Americans now live into their eighties, nineties and beyond, she said. With the increase in longevity come medical and financial woes. For example, the number of Americans who suffer from Alzheimer’s disease could reach close to 14 million in 2050, and lots of seniors outlast their financial savings.
The article couldn’t have come at a more auspicious time. I found it by chance while in search of contents for a new nonprofit organization to help elders in my hometown of Akokwa, in Nigeria.
Preparation for a comfortable old age should start early in life, counseled Ms Carestansin. However, early preparation for an anticipated long life is new to the human species, an inclination she blamed on an evolutionary tilt anchored on our previous short lifespan going back over many thousands of years.
Wrong choices in food habits or lifestyle made at a young age contribute to discomfort in old age.

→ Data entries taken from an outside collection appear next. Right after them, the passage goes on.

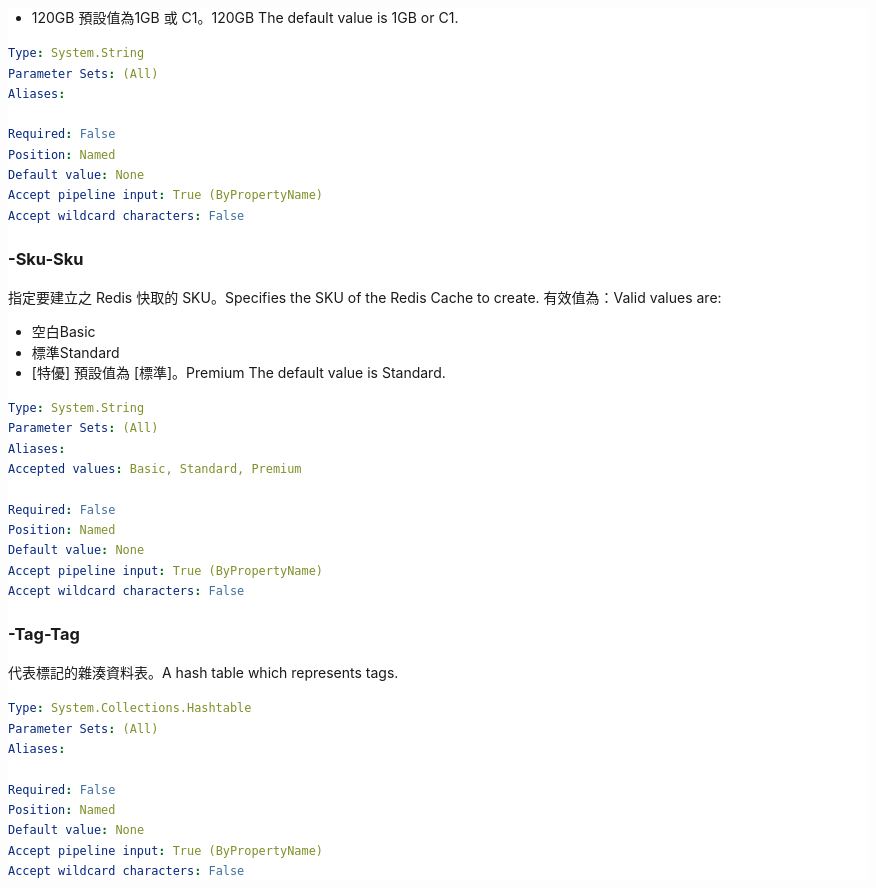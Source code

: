 - <span data-ttu-id="90b9e-187">120GB 預設值為1GB 或 C1。</span><span class="sxs-lookup"><span data-stu-id="90b9e-187">120GB The default value is 1GB or C1.</span></span>

```yaml
Type: System.String
Parameter Sets: (All)
Aliases:

Required: False
Position: Named
Default value: None
Accept pipeline input: True (ByPropertyName)
Accept wildcard characters: False
```

### <span data-ttu-id="90b9e-188">-Sku</span><span class="sxs-lookup"><span data-stu-id="90b9e-188">-Sku</span></span>
<span data-ttu-id="90b9e-189">指定要建立之 Redis 快取的 SKU。</span><span class="sxs-lookup"><span data-stu-id="90b9e-189">Specifies the SKU of the Redis Cache to create.</span></span>
<span data-ttu-id="90b9e-190">有效值為：</span><span class="sxs-lookup"><span data-stu-id="90b9e-190">Valid values are:</span></span> 
- <span data-ttu-id="90b9e-191">空白</span><span class="sxs-lookup"><span data-stu-id="90b9e-191">Basic</span></span>
- <span data-ttu-id="90b9e-192">標準</span><span class="sxs-lookup"><span data-stu-id="90b9e-192">Standard</span></span>
- <span data-ttu-id="90b9e-193">[特優] 預設值為 [標準]。</span><span class="sxs-lookup"><span data-stu-id="90b9e-193">Premium The default value is Standard.</span></span>

```yaml
Type: System.String
Parameter Sets: (All)
Aliases:
Accepted values: Basic, Standard, Premium

Required: False
Position: Named
Default value: None
Accept pipeline input: True (ByPropertyName)
Accept wildcard characters: False
```

### <span data-ttu-id="90b9e-194">-Tag</span><span class="sxs-lookup"><span data-stu-id="90b9e-194">-Tag</span></span>
<span data-ttu-id="90b9e-195">代表標記的雜湊資料表。</span><span class="sxs-lookup"><span data-stu-id="90b9e-195">A hash table which represents tags.</span></span>

```yaml
Type: System.Collections.Hashtable
Parameter Sets: (All)
Aliases:

Required: False
Position: Named
Default value: None
Accept pipeline input: True (ByPropertyName)
Accept wildcard characters: False
```

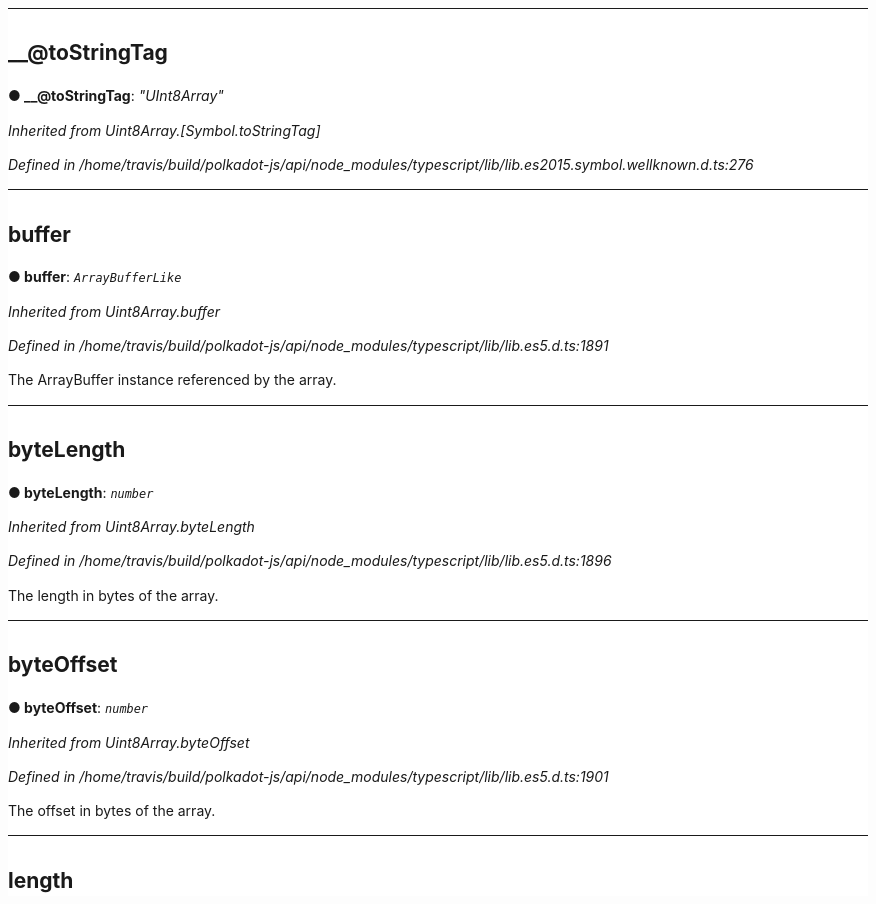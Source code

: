 ___
<a id="___tostringtag"></a>

##  __@toStringTag

**● __@toStringTag**: *"UInt8Array"*

*Inherited from Uint8Array.[Symbol.toStringTag]*

*Defined in /home/travis/build/polkadot-js/api/node_modules/typescript/lib/lib.es2015.symbol.wellknown.d.ts:276*

___
<a id="buffer"></a>

##  buffer

**● buffer**: *`ArrayBufferLike`*

*Inherited from Uint8Array.buffer*

*Defined in /home/travis/build/polkadot-js/api/node_modules/typescript/lib/lib.es5.d.ts:1891*

The ArrayBuffer instance referenced by the array.

___
<a id="bytelength"></a>

##  byteLength

**● byteLength**: *`number`*

*Inherited from Uint8Array.byteLength*

*Defined in /home/travis/build/polkadot-js/api/node_modules/typescript/lib/lib.es5.d.ts:1896*

The length in bytes of the array.

___
<a id="byteoffset"></a>

##  byteOffset

**● byteOffset**: *`number`*

*Inherited from Uint8Array.byteOffset*

*Defined in /home/travis/build/polkadot-js/api/node_modules/typescript/lib/lib.es5.d.ts:1901*

The offset in bytes of the array.

___
<a id="length"></a>

##  length
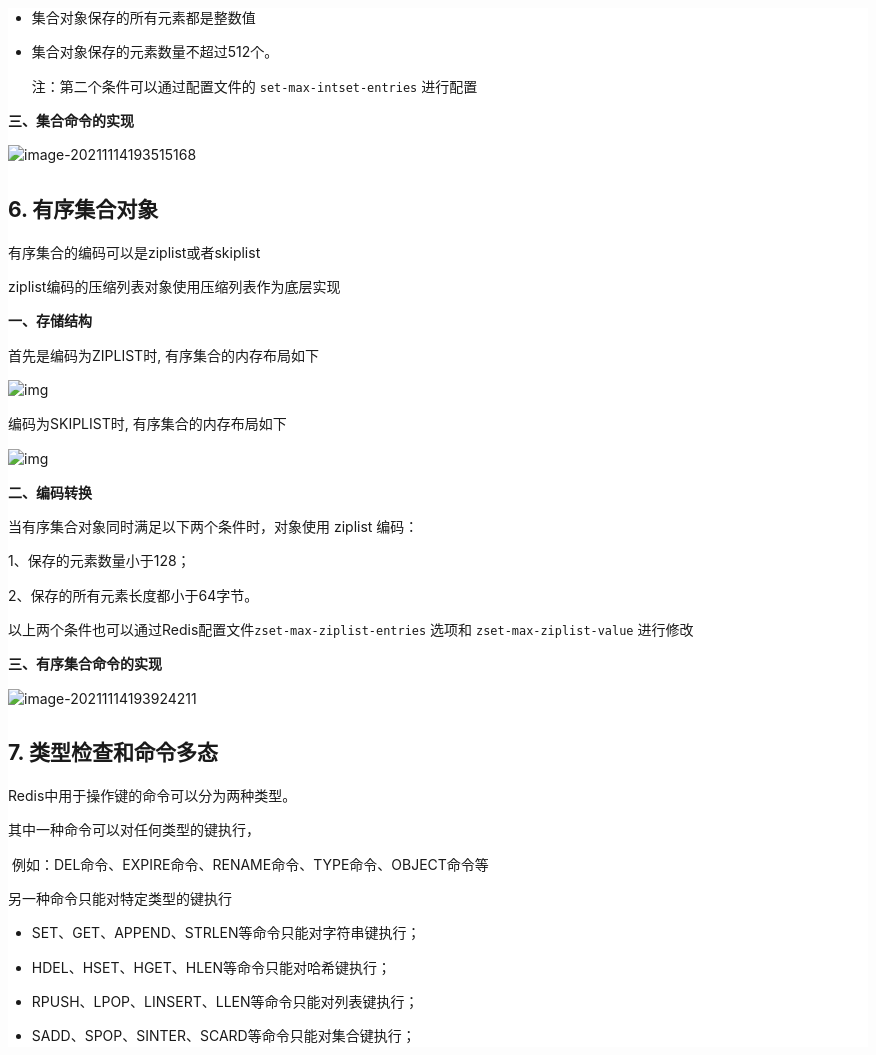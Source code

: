 - 集合对象保存的所有元素都是整数值

- 集合对象保存的元素数量不超过512个。

  注：第二个条件可以通过配置文件的 `set-max-intset-entries` 进行配置

**三、集合命令的实现**

![image-20211114193515168](https://cdn.jsdelivr.net/gh/chen-boran/Picture_bed/img/202111141935439.png)

## 6. 有序集合对象

有序集合的编码可以是ziplist或者skiplist

ziplist编码的压缩列表对象使用压缩列表作为底层实现

**一、存储结构**

首先是编码为ZIPLIST时, 有序集合的内存布局如下

![img](https://cdn.jsdelivr.net/gh/chen-boran/Picture_bed/img/202111141940209.png)



 编码为SKIPLIST时, 有序集合的内存布局如下

![img](https://cdn.jsdelivr.net/gh/chen-boran/Picture_bed/img/202111141940445.png)

 **二、编码转换**

当有序集合对象同时满足以下两个条件时，对象使用 ziplist 编码：

1、保存的元素数量小于128；

2、保存的所有元素长度都小于64字节。

 以上两个条件也可以通过Redis配置文件`zset-max-ziplist-entries` 选项和 `zset-max-ziplist-value` 进行修改

**三、有序集合命令的实现**

![image-20211114193924211](https://cdn.jsdelivr.net/gh/chen-boran/Picture_bed/img/202111141939509.png)

## 7. 类型检查和命令多态

Redis中用于操作键的命令可以分为两种类型。

其中一种命令可以对任何类型的键执行，

​	例如：DEL命令、EXPIRE命令、RENAME命令、TYPE命令、OBJECT命令等

另一种命令只能对特定类型的键执行 

- SET、GET、APPEND、STRLEN等命令只能对字符串键执行；

- HDEL、HSET、HGET、HLEN等命令只能对哈希键执行；

- RPUSH、LPOP、LINSERT、LLEN等命令只能对列表键执行；

- SADD、SPOP、SINTER、SCARD等命令只能对集合键执行；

Habits such as smoking and a sedentary lifestyle are the two primary culprits. Cigarette smoking leads to debilitating lung disease and lung cancer, while a sedentary lifestyle contributes to obesity, diabetes, and dementia.
If Americans could exercise more, save more and socialize more they could improve their opportunity for a better quality of life in their senior years. Strong social ties among older people help reduce stress, boost confidence, and have a positive impact on the aging process. Furthermore, she said, early life education improves both the quality and the length of life.
What surprised me is the commonality of problems between seniors in America and their counterparts in Akokwa.
Ms Carestansin reminisced about how a farming lifestyle used to keep Americans in good physical shape. Not any more, she regretted. The decrease in farm work is as noticeable in the United States as it is in my hometown, and probably in the whole of Nigeria.
Eating habits in Nigeria have degenerated to match the American proclivity for fast food. Fried chicken has replaced vegetables, and fried chips and potatoes have replaced fruits. Sudden death, until now rare in rural Nigeria, is on the rise.
Globalization and subsequent migration, the author pointed out, take relatives and friends away from seniors.
Nowhere else is the consequence of social dislocation more abrupt and costly than in underdeveloped countries. Gone are the days when old African men and women could expect their children to provide the social security nets their parents once envisioned.